University Marching Band director Jerry Luckhardt said the movie definitely “Hollywood-izes” marching band. However, he also said “Drumline” accurately portrays the excitement and entertainment value of marching bands. Boortz and

mellophonist Miranda Bernhardt do not believe “Drumline” had much to say about the tradition of the University’s Marching Band, because it showcased a marching band from a historically black college where the form and aims of bands are much different.

Despite the differences, “Drumline’s” story has reinvigorated interest in marching bands. As proof, Luckhardt cites his experience of witnessing band members signing autographs for younger kids at the band’s recent concert in Rochester.

Perhaps this flashier new image is what has inspired Luckhardt to liken the marching band’s indoor concert at Northrop this weekend to a rock show.

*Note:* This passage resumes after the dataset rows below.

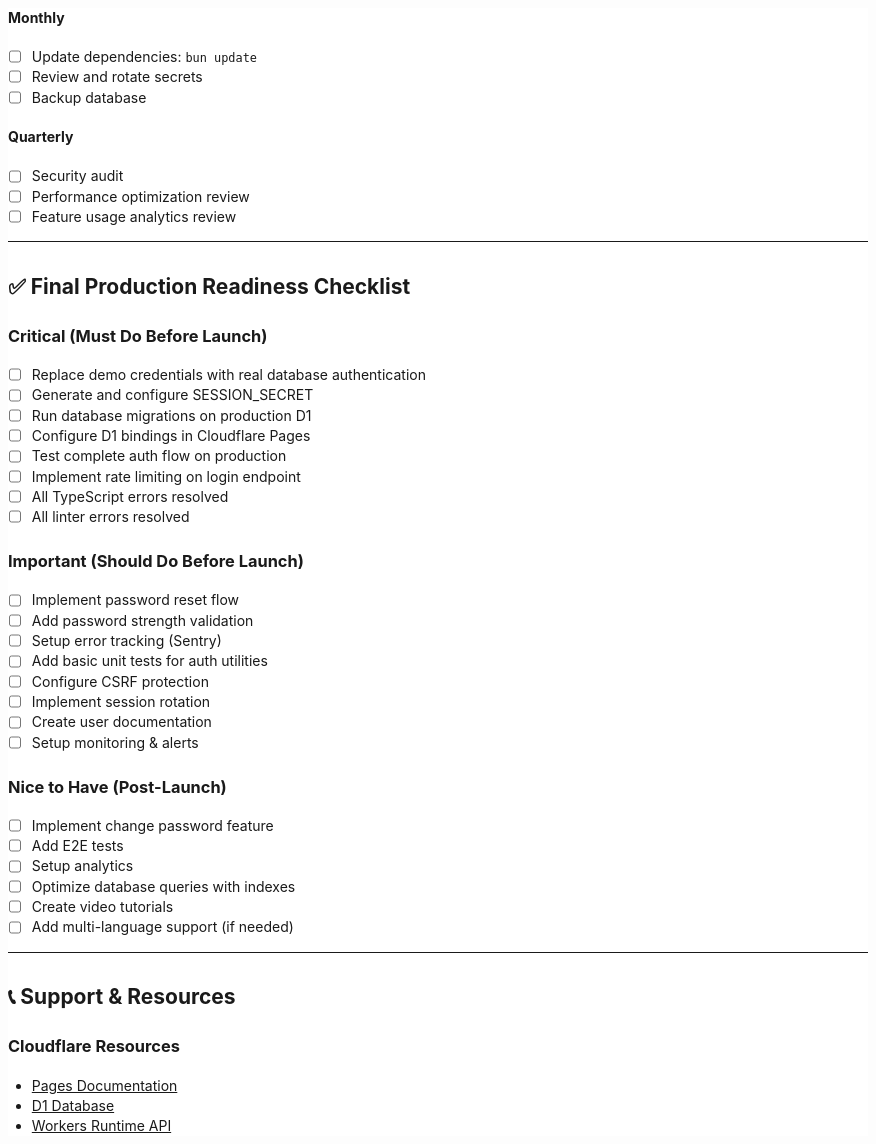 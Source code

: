 #### Monthly
- [ ] Update dependencies: `bun update`
- [ ] Review and rotate secrets
- [ ] Backup database

#### Quarterly
- [ ] Security audit
- [ ] Performance optimization review
- [ ] Feature usage analytics review

---

## ✅ Final Production Readiness Checklist

### Critical (Must Do Before Launch)
- [ ] Replace demo credentials with real database authentication
- [ ] Generate and configure SESSION_SECRET
- [ ] Run database migrations on production D1
- [ ] Configure D1 bindings in Cloudflare Pages
- [ ] Test complete auth flow on production
- [ ] Implement rate limiting on login endpoint
- [ ] All TypeScript errors resolved
- [ ] All linter errors resolved

### Important (Should Do Before Launch)
- [ ] Implement password reset flow
- [ ] Add password strength validation
- [ ] Setup error tracking (Sentry)
- [ ] Add basic unit tests for auth utilities
- [ ] Configure CSRF protection
- [ ] Implement session rotation
- [ ] Create user documentation
- [ ] Setup monitoring & alerts

### Nice to Have (Post-Launch)
- [ ] Implement change password feature
- [ ] Add E2E tests
- [ ] Setup analytics
- [ ] Optimize database queries with indexes
- [ ] Create video tutorials
- [ ] Add multi-language support (if needed)

---

## 📞 Support & Resources

### Cloudflare Resources
- [Pages Documentation](https://developers.cloudflare.com/pages/)
- [D1 Database](https://developers.cloudflare.com/d1/)
- [Workers Runtime API](https://developers.cloudflare.com/workers/runtime-apis/)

The concert will feature video, lighting effects and smoke machines all while the band marches down the aisles and fills the auditorium with vibrancy.

“I try to provide something for everyone,” Luckhardt said. “No matter how old or young you are or what music you like, you will find something enjoyable.” The concert will commence with classic rousers and patriotic marches, the same songs that have been featured in every indoor concert since the first one 42 years ago – the part of the program Luckhardt said he “can’t add or subtract from. It is what it is.” In the middle, Luckhardt switches things up by including a Blues Brothers medley, Glenn Miller selections, superhero theme songs and a section entitled “That 70s Music” which features Jackson 5 favorites and even Kansas’ “Point of No Return.”

The difference between the marching band’s regular gig at sporting events and this indoor concert is the primacy of the band itself. During games, Luckhardt said, “Our role and function is to provide spirit in support of the team; they’re the focus.” What makes the indoor concert special for the student members, Boortz said, is that “People come for the band and can actually hear what the music is suppose to sound like.”

It’s too soon to determine whether the cachet that “Drumline” provided to marching bands will stick. Perhaps another movie will create another band geek stereotype. None of that bothers the marching band or its director. Luckhardt said entire generations of family members come every year and there are quite a few die-hard fans who have never missed a show. Not even Hollywood can mess with tradition.